▶ _Work to be completed_: Every line of the entries below that carries the string "friction" should be copied.

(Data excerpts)

□ □ □ □ □

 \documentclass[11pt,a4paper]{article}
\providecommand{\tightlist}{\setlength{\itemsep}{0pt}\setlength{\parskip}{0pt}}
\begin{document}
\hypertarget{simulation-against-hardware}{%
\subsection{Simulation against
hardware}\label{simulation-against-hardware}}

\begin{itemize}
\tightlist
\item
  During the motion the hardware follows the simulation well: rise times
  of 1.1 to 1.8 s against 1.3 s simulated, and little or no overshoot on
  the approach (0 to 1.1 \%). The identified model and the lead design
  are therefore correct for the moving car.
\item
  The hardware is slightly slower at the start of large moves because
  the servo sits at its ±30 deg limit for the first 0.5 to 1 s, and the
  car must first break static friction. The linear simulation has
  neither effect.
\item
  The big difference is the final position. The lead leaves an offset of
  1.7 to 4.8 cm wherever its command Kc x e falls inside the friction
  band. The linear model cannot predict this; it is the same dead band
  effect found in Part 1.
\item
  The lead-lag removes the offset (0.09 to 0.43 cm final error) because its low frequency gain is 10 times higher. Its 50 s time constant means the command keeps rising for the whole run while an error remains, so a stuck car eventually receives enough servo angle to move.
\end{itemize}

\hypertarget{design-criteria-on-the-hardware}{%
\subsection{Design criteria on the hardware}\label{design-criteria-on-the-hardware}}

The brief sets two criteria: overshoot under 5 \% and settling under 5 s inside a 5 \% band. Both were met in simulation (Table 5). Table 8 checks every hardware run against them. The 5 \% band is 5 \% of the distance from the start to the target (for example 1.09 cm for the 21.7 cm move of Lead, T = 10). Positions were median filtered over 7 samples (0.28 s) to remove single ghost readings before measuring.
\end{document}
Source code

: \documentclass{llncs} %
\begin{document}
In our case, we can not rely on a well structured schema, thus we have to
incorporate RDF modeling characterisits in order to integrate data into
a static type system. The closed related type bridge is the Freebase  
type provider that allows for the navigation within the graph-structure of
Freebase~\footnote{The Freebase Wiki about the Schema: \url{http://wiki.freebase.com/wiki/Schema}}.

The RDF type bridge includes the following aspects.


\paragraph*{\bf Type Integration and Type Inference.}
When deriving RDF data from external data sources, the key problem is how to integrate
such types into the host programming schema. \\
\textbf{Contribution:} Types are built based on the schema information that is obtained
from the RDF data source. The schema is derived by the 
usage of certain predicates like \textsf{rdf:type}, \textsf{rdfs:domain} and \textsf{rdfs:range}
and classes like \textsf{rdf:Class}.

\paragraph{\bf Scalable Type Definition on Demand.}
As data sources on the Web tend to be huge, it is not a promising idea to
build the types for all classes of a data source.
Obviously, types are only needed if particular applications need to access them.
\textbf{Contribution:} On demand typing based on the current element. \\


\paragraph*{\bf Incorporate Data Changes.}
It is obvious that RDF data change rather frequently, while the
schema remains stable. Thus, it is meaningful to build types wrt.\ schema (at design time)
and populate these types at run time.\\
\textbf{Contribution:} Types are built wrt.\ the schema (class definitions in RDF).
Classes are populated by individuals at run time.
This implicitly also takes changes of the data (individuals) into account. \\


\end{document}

□ □ □ □ □

▶ _Exercise output_:
  car must first break static friction. The linear simulation has
  1.7 to 4.8 cm wherever its command Kc x e falls inside the friction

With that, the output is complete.